Monroe and DiMaggio on the Rocks
He came out of the "old world" school where having one of the most beautiful women in the world on your arm meant everything. Marilyn was the ultimate prize. Joe was the same.
He was devoted to his bride but don't expect meaningful dialogue here. Joe was the archetypical male sitting around the apartment all night drinking, smoking, watching TV, hardly talking to the statuesque blonde, unappreciative of her cooking. He beat her more than once and was super critical of the slightest flash of bare bosom in public.
When they met in 1952 Joe was 35 and ending his historic New York Yankee career. Marilyn was 27 and just starting to garner international recognition. She didn't know anything about ballplayers when she met him. She knew him for weeks before discovering he was one of the greatest baseball players of his generation.
The super jock and troubled sex symbol both craved being the center of attention. If she upstaged him in public, he stopped talking to her and slept in another bedroom. They fought and made up and fought and made up. From the outset it was clear Joe's glory days were in the past and Marilyn's were just on the horizon. He fell a lot harder for her than she did for him.
"Joe misunderstood Monroe,” family friend Robert Solotaire said. “Like, here’s this young, beautiful woman on the verge of becoming one of the most successful and famous actresses in the world, and she’s going to give it all up to make lasagna for Joe and spend her days changing diapers?”
It never happened.
It was a marriage made in fantasy and in 1954 after nine months Marilyn filed for divorce citing "mental cruelty."
Despite the short-lived union their life-long friendship lasted. He was the daddy she never had, the guy who never, ever abandoned her. Joe for his part managed to snag the most desirable woman in the world, at least for awhile. He never gave up his dream of getting her back. When Marilyn died Joe was the only family she really had, the first of the bereaved at her funeral.

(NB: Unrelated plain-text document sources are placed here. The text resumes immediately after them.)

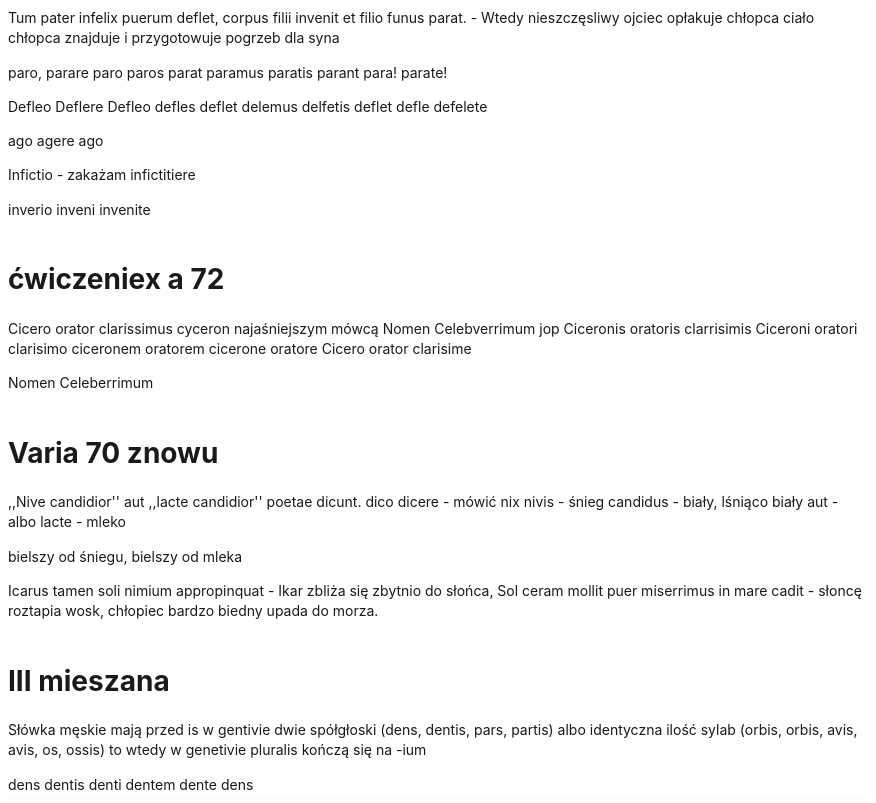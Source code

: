 Tum pater infelix puerum deflet, corpus filii invenit et filio funus parat. - Wtedy nieszczęsliwy ojciec opłakuje chłopca ciało chłopca znajduje i przygotowuje pogrzeb dla syna

paro, parare
paro paros parat
paramus paratis parant
para! parate!

Defleo Deflere
Defleo defles deflet
delemus delfetis deflet
defle defelete

ago agere
ago

Infictio - zakażam
infictitiere

inverio
inveni invenite
# ćwiczeniex a 72
Cicero orator clarissimus cyceron najaśniejszym mówcą
Nomen Celebverrimum jop
Ciceronis oratoris clarrisimis 
Ciceroni oratori clarisimo
ciceronem oratorem 
cicerone oratore 
Cicero orator clarisime

Nomen Celeberrimum
# Varia 70 znowu
,,Nive candidior'' aut ,,lacte candidior'' poetae dicunt. 
dico dicere - mówić 
nix nivis - śnieg
candidus - biały, lśniąco biały
aut - albo
lacte - mleko

bielszy od śniegu, bielszy od mleka

Icarus tamen soli nimium appropinquat - Ikar zbliża się zbytnio do słońca, 
Sol ceram mollit puer miserrimus in mare cadit - słoncę roztapia wosk, chłopiec bardzo biedny upada do morza. 

# III mieszana 
Słówka męskie mają przed is w gentivie dwie spółgłoski (dens, dentis, pars, partis) albo identyczna ilość sylab (orbis, orbis, avis, avis, os, ossis) to wtedy w genetivie pluralis kończą się na -ium

dens
dentis
denti
dentem
dente
dens

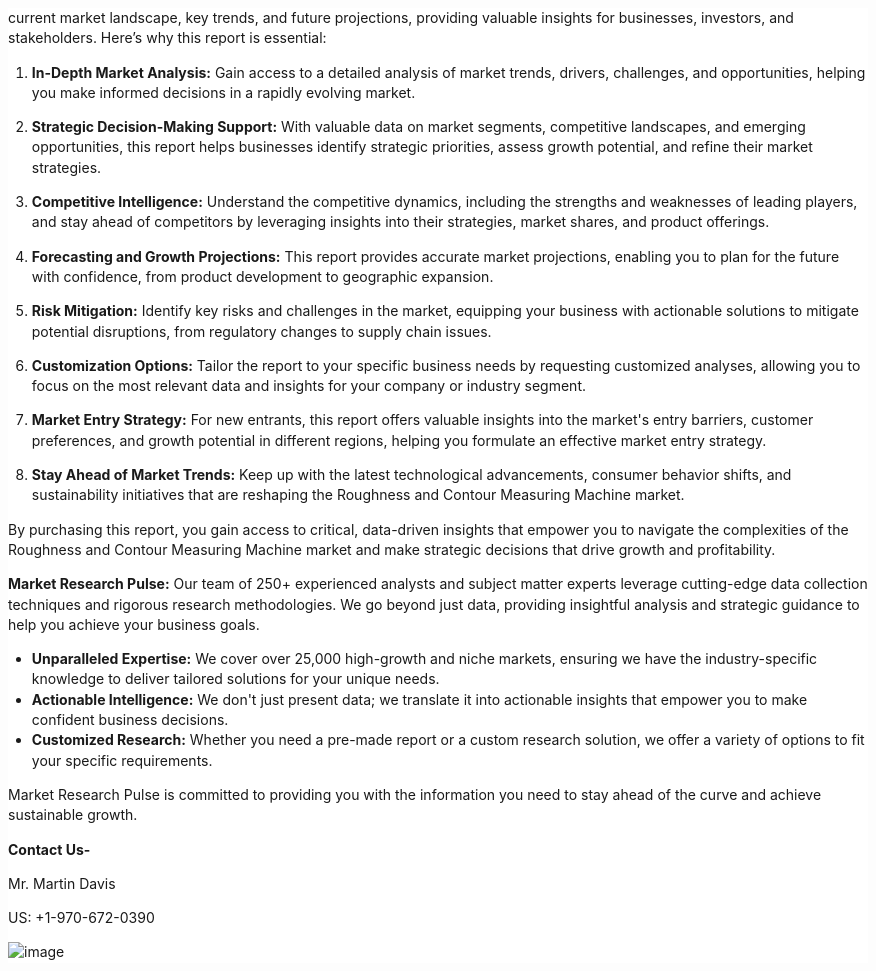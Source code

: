 current market landscape, key trends, and future projections, providing valuable insights for businesses, investors, and stakeholders. Here&rsquo;s why this report is essential:</p><ol><li><p><strong>In-Depth Market Analysis:</strong> Gain access to a detailed analysis of market trends, drivers, challenges, and opportunities, helping you make informed decisions in a rapidly evolving market.</p></li><li><p><strong>Strategic Decision-Making Support:</strong> With valuable data on market segments, competitive landscapes, and emerging opportunities, this report helps businesses identify strategic priorities, assess growth potential, and refine their market strategies.</p></li><li><p><strong>Competitive Intelligence:</strong> Understand the competitive dynamics, including the strengths and weaknesses of leading players, and stay ahead of competitors by leveraging insights into their strategies, market shares, and product offerings.</p></li><li><p><strong>Forecasting and Growth Projections:</strong> This report provides accurate market projections, enabling you to plan for the future with confidence, from product development to geographic expansion.</p></li><li><p><strong>Risk Mitigation:</strong> Identify key risks and challenges in the market, equipping your business with actionable solutions to mitigate potential disruptions, from regulatory changes to supply chain issues.</p></li><li><p><strong>Customization Options:</strong> Tailor the report to your specific business needs by requesting customized analyses, allowing you to focus on the most relevant data and insights for your company or industry segment.</p></li><li><p><strong>Market Entry Strategy:</strong> For new entrants, this report offers valuable insights into the market's entry barriers, customer preferences, and growth potential in different regions, helping you formulate an effective market entry strategy.</p></li><li><p><strong>Stay Ahead of Market Trends:</strong> Keep up with the latest technological advancements, consumer behavior shifts, and sustainability initiatives that are reshaping the Roughness and Contour Measuring Machine market.</p></li></ol><p>By purchasing this report, you gain access to critical, data-driven insights that empower you to navigate the complexities of the Roughness and Contour Measuring Machine market and make strategic decisions that drive growth and profitability.</p><p><strong>Market Research Pulse:</strong>&nbsp;Our team of 250+ experienced analysts and subject matter experts leverage cutting-edge data collection techniques and rigorous research methodologies. We go beyond just data, providing insightful analysis and strategic guidance to help you achieve your business goals.</p><ul><li><strong>Unparalleled Expertise:</strong>&nbsp;We cover over 25,000 high-growth and niche markets, ensuring we have the industry-specific knowledge to deliver tailored solutions for your unique needs.</li><li><strong>Actionable Intelligence:</strong>&nbsp;We don't just present data; we translate it into actionable insights that empower you to make confident business decisions.</li><li><strong>Customized Research:</strong>&nbsp;Whether you need a pre-made report or a custom research solution, we offer a variety of options to fit your specific requirements.</li></ul><p>Market Research Pulse is committed to providing you with the information you need to stay ahead of the curve and achieve sustainable growth.</p><p><strong>Contact Us-</strong></p><p>Mr. Martin Davis</p><p>US: +1-970-672-0390</p>
![image](https://github.com/user-attachments/assets/6574a832-9015-4d0e-a400-38fc37d3ea43)
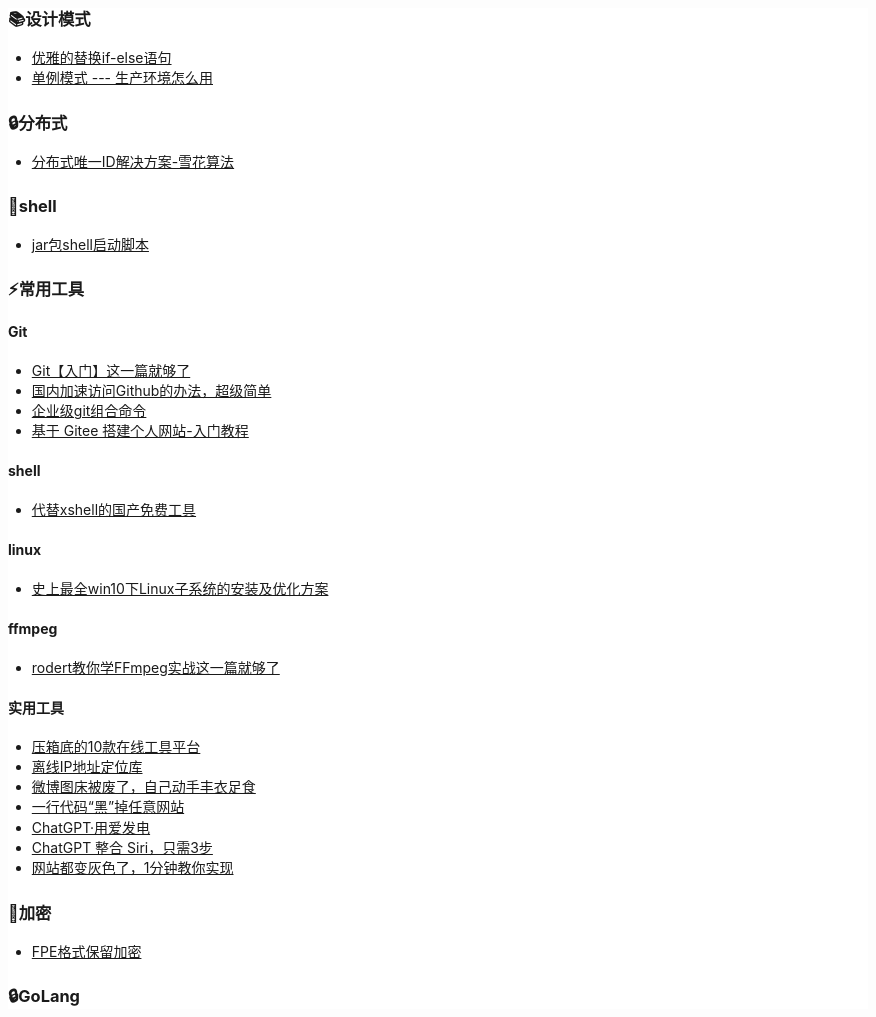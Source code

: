 ###  📚设计模式  ###

- [优雅的替换if-else语句](https://mp.weixin.qq.com/s/nVl2wb1Pr2tChy6kYw51MQ)
- [单例模式 --- 生产环境怎么用](https://mp.weixin.qq.com/s/s1cwut9WvUSrMYw_6UK3sg)



###  🔒分布式  ###

- [分布式唯一ID解决方案-雪花算法](https://mp.weixin.qq.com/s/k-x6Wz7ibEIGbRWN55YpnQ)



###  🌋shell  ###

- [jar包shell启动脚本](https://mp.weixin.qq.com/s/j6BeXX9sYUop-AomkQY4-Q)


###  ⚡️常用工具  ###
#### Git ####

- [Git【入门】这一篇就够了](https://mp.weixin.qq.com/s/keQpwkwXbiUxsjQNxse2mw)
- [国内加速访问Github的办法，超级简单](https://mp.weixin.qq.com/s/Wx1Q-pFUi5SWHoGKAFd3pg)
- [企业级git组合命令](https://mp.weixin.qq.com/s/ouYfFWEP3ORsN6wZhYf0Xw)
- [基于 Gitee 搭建个人网站-入门教程](https://mp.weixin.qq.com/s/zr-aDM3SwUi72aUj5X1htw)


#### shell ####

- [代替xshell的国产免费工具](https://mp.weixin.qq.com/s/IKgP9ZlHBj0yo1mnLtjVWg)

#### linux  ####

- [史上最全win10下Linux子系统的安装及优化方案](https://mp.weixin.qq.com/s/jq6oz7L07WZqLS8WPwzGyA)

#### ffmpeg  ####

- [rodert教你学FFmpeg实战这一篇就够了](https://mp.weixin.qq.com/s/x5TRlRtzayWZLbRqe-eEpA)

#### 实用工具  ####

- [压箱底的10款在线工具平台](https://mp.weixin.qq.com/s/PxvcpSWDoOOkgRTYCYVciw)
- [离线IP地址定位库](https://mp.weixin.qq.com/s/j3a9JW8lzhh6ZVhBARgecw)
- [微博图床被废了，自己动手丰衣足食](https://mp.weixin.qq.com/s/poQF6AQ3Yjw0sKMTKUkoDg)
- [一行代码“黑”掉任意网站](https://mp.weixin.qq.com/s/QLaV4IyJgi3s4Fg89_GipA)
- [ChatGPT·用爱发电](https://mp.weixin.qq.com/s/NYWVpu7hic6eOB6jTAG3CA)
- [ChatGPT 整合 Siri，只需3步](https://mp.weixin.qq.com/s/6c5ghVZIajyMKt3Mgjg5XA)
- [网站都变灰色了，1分钟教你实现](https://mp.weixin.qq.com/s/zERj4VUoiagMhvCZaa8v7g)




###  🌋加密  ###

- [FPE格式保留加密](https://mp.weixin.qq.com/s/i0NGn_B2fFVS86jlf4qGJw)


###  🔒GoLang  ###
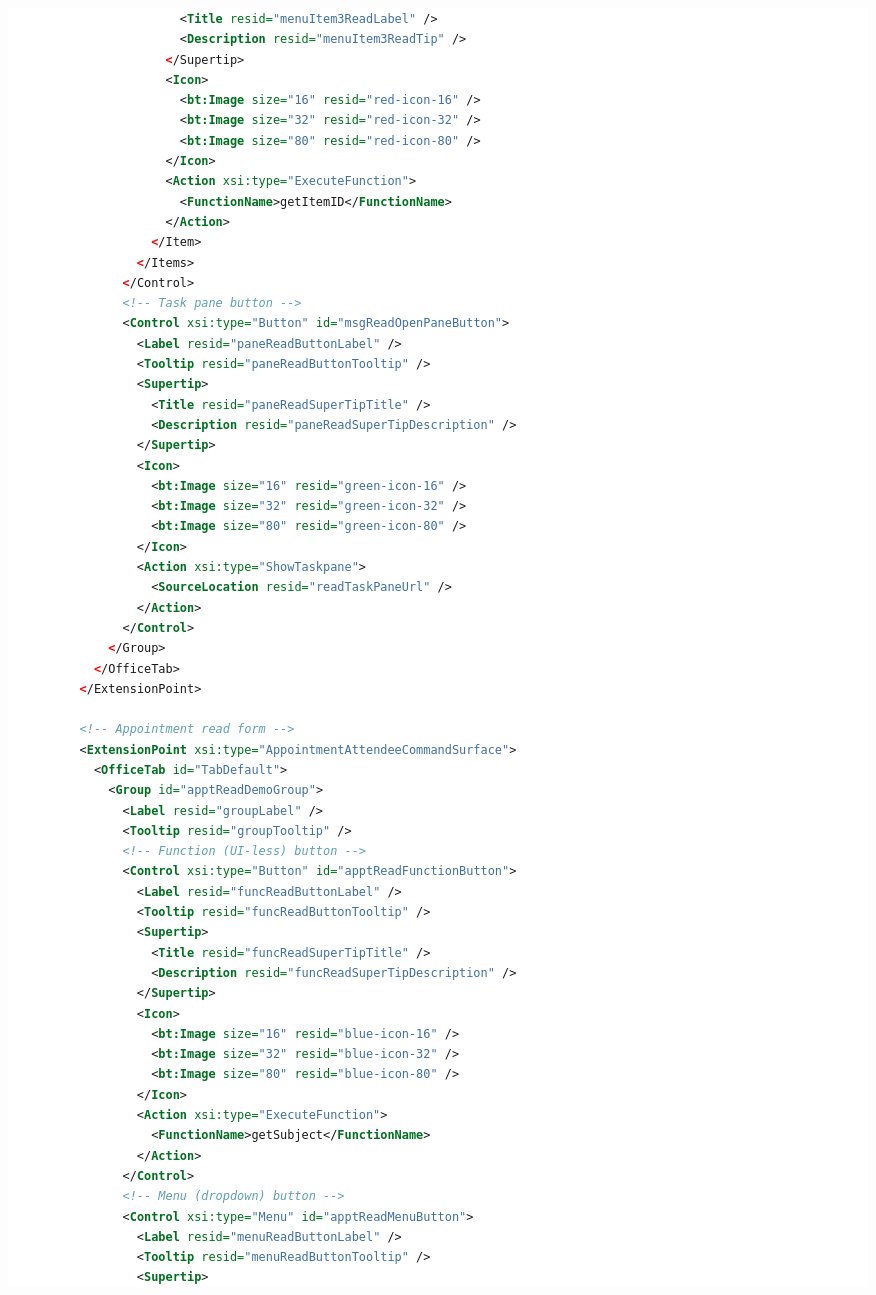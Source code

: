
 ```XML
                        <Title resid="menuItem3ReadLabel" />
                        <Description resid="menuItem3ReadTip" />
                      </Supertip>
                      <Icon>
                        <bt:Image size="16" resid="red-icon-16" />
                        <bt:Image size="32" resid="red-icon-32" />
                        <bt:Image size="80" resid="red-icon-80" />
                      </Icon>
                      <Action xsi:type="ExecuteFunction">
                        <FunctionName>getItemID</FunctionName>
                      </Action>
                    </Item>
                  </Items>
                </Control>
                <!-- Task pane button -->
                <Control xsi:type="Button" id="msgReadOpenPaneButton">
                  <Label resid="paneReadButtonLabel" />
                  <Tooltip resid="paneReadButtonTooltip" />
                  <Supertip>
                    <Title resid="paneReadSuperTipTitle" />
                    <Description resid="paneReadSuperTipDescription" />
                  </Supertip>
                  <Icon>
                    <bt:Image size="16" resid="green-icon-16" />
                    <bt:Image size="32" resid="green-icon-32" />
                    <bt:Image size="80" resid="green-icon-80" />
                  </Icon>
                  <Action xsi:type="ShowTaskpane">
                    <SourceLocation resid="readTaskPaneUrl" />
                  </Action>
                </Control>
              </Group>
            </OfficeTab>
          </ExtensionPoint>
          
          <!-- Appointment read form -->
          <ExtensionPoint xsi:type="AppointmentAttendeeCommandSurface">
            <OfficeTab id="TabDefault">
              <Group id="apptReadDemoGroup">
                <Label resid="groupLabel" />
                <Tooltip resid="groupTooltip" />
                <!-- Function (UI-less) button -->
                <Control xsi:type="Button" id="apptReadFunctionButton">
                  <Label resid="funcReadButtonLabel" />
                  <Tooltip resid="funcReadButtonTooltip" />
                  <Supertip>
                    <Title resid="funcReadSuperTipTitle" />
                    <Description resid="funcReadSuperTipDescription" />
                  </Supertip>
                  <Icon>
                    <bt:Image size="16" resid="blue-icon-16" />
                    <bt:Image size="32" resid="blue-icon-32" />
                    <bt:Image size="80" resid="blue-icon-80" />
                  </Icon>
                  <Action xsi:type="ExecuteFunction">
                    <FunctionName>getSubject</FunctionName>
                  </Action>
                </Control>
                <!-- Menu (dropdown) button -->
                <Control xsi:type="Menu" id="apptReadMenuButton">
                  <Label resid="menuReadButtonLabel" />
                  <Tooltip resid="menuReadButtonTooltip" />
                  <Supertip>
```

"I was surprised to be so crazy about Joe," Marilyn said regarding their first meeting. "I expected a flashy New York sports type, and instead I met this reserved guy who didn't make a pass at me right away...He treated me like something special."
On Dec. 6, the lost archive of Marilyn Monroe went on the block at Julien's Auctions. The collection consisted ofMarilyn's most personal letters, photos and keepsakes. Included was a heartbreaking letter from Joe handwritten just after the actress announced their divorce at a press conference. He asked her to please, please, reconsider. The letter sold for $78,125.
Vintage Photo; Monroe and DiMaggio; black-and-white; cut in half directly between couple; taken on their Japan honeymoon; 4 1/4 inches by 3 1/8 inches; $1,280.
Vintage Publicity Photo; black-and-white; used to publicize film; "How to Marry a Millionaire;" 9 1/2 inches by 8 inches; $1,562.
Vintage photo; Monroe taken by Manfred Kreiner in Chicago while promoting "Some Like It Hot;" 1959; 13 1/2 inches by 10 1/2 inches; $2,240.
Compact; Monroe's; silver-tone chrome plated metal with chain; mirror on one side; circa 1920s; 3 3/4 inches by 2 inches; $48,000.